Costiera senza ospedali, 30 medici offrono visite gratuite
In Costiera Amalfitana, 30 medici offrono visite gratuite per migliorare la salute dei cittadini.

La Costiera Amalfitana, un territorio noto per i suoi paesaggi mozzafiato e la sua cultura unica, si confronta con una realtà sanitaria drammatica: nessun ospedale vicino, medici di base sovraccarichi e specialisti rari e costosi. Per rispondere a questa situazione, 30 medici, tra professori universitari, primari e professionisti in pensione, hanno lanciato un progetto innovativo: “Praiano Salute”, un servizio medico polispecialistico gratuito, accessibile e di alto livello. L’iniziativa, nata nell’aprile dello scorso anno grazie all’intuizione di Gaetano Iaquinto, ha già superato le 2.000 prestazioni specialistiche e ha offerto cure gratuite a migliaia di cittadini.
Un’idea che cambia la vita
“Praiano Salute” non è solo un poliambulatorio, ma un progetto che mira a restituire al territorio ciò che spesso sembra inaccessibile. Il servizio, nato da un’idea di solidarietà, si basa su una formula semplice ma potente: medici volontari che offrono visite gratuite, senza ticket, senza raccomandazioni e senza limiti di orario. La squadra, composta da professionisti di alto livello, copre una vasta gamma di specialità, dalla cardiologia alla neurochirurgia, passando per la ginecologia e la senologia. L’obiettivo è semplice: migliorare la salute dei cittadini in un’area geograficamente isolata e cronicamente dimenticata.
La prevenzione non si ferma qui. Così, da questa primavera, il progetto ha alzato l’asticella, lanciando una grande campagna di screening oncologico mirata alla diagnosi precoce dei tumori più subdoli, dall’utero alla mammella, dalla prostata al colon-retto. Un lavoro di rete pazzesco, che si coccola anche i pazienti grazie a una macchina organizzativa perfetta. I volontari della Cri, il gruppo di accoglienza coordinato da instancabili animatori locali come Seby Fusco e Fausta Castello, e un filo diretto costante con i medici di famiglia del territorio per non lasciare nessuno indietro.

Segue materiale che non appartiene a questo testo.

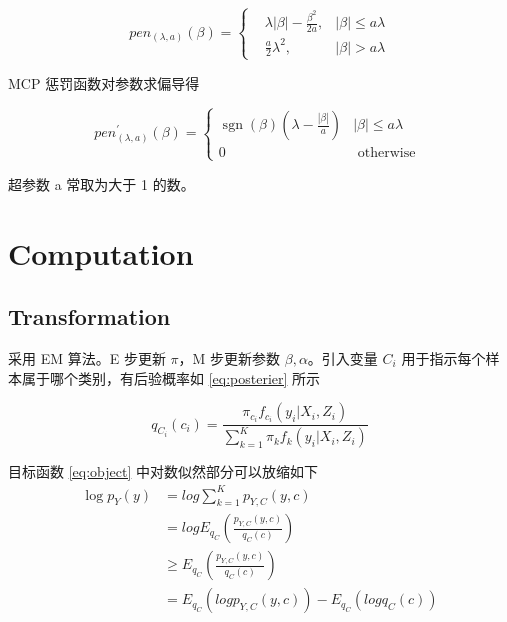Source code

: \documentclass[12pt, a4paper, oneside]{article}
\numberwithin{equation}{section}
\begin{document}
\begin{equation}
	\label{eq:mcp}
	pen_{(\lambda, a)}(\beta) = \left\{
	\begin{aligned}
		&\lambda |\beta| - \frac{\beta^2}{2a}, & |\beta| \leq a\lambda \\
		&\frac{a}{2}\lambda^2, & |\beta| > a\lambda
	\end{aligned}
	\right.
\end{equation}

MCP 惩罚函数对参数求偏导得

\begin{equation}
	pen_{(\lambda, a)}^{\prime}(\beta)= \begin{cases}\operatorname{sgn}(\beta)\left(\lambda-\frac{|\beta|}{a}\right) & |\beta| \leq a \lambda \\ 0 & \text { otherwise }\end{cases}
\end{equation}

超参数 a 常取为大于 1 的数。

\section{Computation}

\subsection{Transformation}

采用 EM 算法。E 步更新 $\pi$，M 步更新参数 $\beta, \alpha$。引入变量 $C_i$ 用于指示每个样本属于哪个类别，有后验概率如 \ref{eq:posterier} 所示

\begin{equation}
	q_{C_i}(c_i) = \frac{{\pi_{c_i} f_{c_i}(y_i|X_i,Z_i)}}{\displaystyle\sum_{k=1}^{K}\pi_{k} f_{k}(y_i|X_i,Z_i)}
	\label{eq:posterier}
\end{equation}

目标函数 \ref{eq:object} 中对数似然部分可以放缩如下
\begin{equation}
	\begin{aligned}
		\log p_Y (y)  &= log \sum_{k = 1}^{K}p_{Y,C}(y,c) \\
		&= log E_{q_C}\left(\frac{p_{Y,C}(y,c)}{q_C(c)}\right) \\
		&\geq E_{q_C}\left(\frac{p_{Y,C}(y,c)}{q_C(c)}\right) \\
		&= E_{q_C} \left(log p_{Y,C}(y,c)\right) - E_{q_C}\left(log q_C(c)\right)
	\end{aligned} 
\label{eq:logtrans}
\end{equation}
\end{document}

Un’esperienza di solidarietà
La collaborazione tra l’amministrazione comunale, guidata dalla sindaca Anna Maria Caso, la Croce Rossa, la Protezione Civile e la parrocchia di San Luca Evangelista ha reso possibile la realizzazione di questo progetto. Il Centro Blu, un vecchio infopoint comunale, è stato trasformato in un avamposto di civiltà e medicina sociale. I medici coinvolti, sia quelli in servizio che in pensione, hanno scelto di dedicare il loro tempo libero a un’attività che non solo non costa nulla, ma offre un servizio di alto livello.

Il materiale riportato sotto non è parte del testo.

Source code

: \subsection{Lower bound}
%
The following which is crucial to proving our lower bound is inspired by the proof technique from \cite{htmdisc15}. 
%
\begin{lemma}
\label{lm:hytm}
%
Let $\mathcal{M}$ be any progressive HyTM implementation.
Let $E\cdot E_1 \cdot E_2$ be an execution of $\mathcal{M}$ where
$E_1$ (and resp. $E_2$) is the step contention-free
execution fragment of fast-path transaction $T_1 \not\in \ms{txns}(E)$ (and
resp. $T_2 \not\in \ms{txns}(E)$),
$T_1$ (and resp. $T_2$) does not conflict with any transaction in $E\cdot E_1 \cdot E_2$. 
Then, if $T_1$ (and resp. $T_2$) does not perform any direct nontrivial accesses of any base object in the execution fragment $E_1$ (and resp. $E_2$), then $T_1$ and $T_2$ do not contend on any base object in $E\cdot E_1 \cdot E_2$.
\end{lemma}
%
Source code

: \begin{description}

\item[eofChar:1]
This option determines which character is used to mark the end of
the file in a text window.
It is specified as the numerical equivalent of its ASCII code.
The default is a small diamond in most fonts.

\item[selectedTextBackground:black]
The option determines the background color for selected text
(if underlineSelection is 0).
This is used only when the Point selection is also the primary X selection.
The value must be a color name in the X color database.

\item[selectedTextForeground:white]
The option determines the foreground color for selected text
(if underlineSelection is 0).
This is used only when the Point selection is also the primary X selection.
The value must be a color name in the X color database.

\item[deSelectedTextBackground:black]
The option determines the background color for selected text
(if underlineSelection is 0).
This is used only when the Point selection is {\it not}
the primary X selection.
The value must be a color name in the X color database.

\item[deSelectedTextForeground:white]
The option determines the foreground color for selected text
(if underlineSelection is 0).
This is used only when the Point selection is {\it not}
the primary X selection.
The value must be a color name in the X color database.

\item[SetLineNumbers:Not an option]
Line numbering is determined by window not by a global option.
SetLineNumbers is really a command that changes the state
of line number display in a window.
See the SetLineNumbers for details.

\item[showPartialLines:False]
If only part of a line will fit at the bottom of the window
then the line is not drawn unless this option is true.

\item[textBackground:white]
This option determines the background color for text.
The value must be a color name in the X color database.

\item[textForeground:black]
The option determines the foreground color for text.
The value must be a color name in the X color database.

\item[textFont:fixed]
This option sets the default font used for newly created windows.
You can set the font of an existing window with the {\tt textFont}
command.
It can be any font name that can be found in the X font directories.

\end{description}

Il contagio della solidarietà è una malattia meravigliosa. «Per i medici coinvolti – spiega Iaquinto – sia per chi è ancora in servizio sia per chi è in pensione, questo progetto non rappresenta una fatica in più, ma la preziosa opportunità di continuare a prendersi cura degli altri con la stessa passione di sempre». La notizia di questo piccolo grande miracolo ha fatto il giro della Campania, conquistando premi per l’impegno culturale e sociale e, soprattutto, facendo scuola. Già, perché il contagio della solidarietà è una malattia meravigliosa. L’isola d’Ischia, e in particolare il comune di Lacco Ameno, ha deciso di copiare l’idea, muovendo i primi passi per replicare il format con un centro medico comunale gemello. In un territorio dove la salute è spesso un lusso, questa iniziativa rappresenta una rivoluzione gentile, nata non da un piano governativo, ma da un’idea di persone che credono nella medicina come bene comune.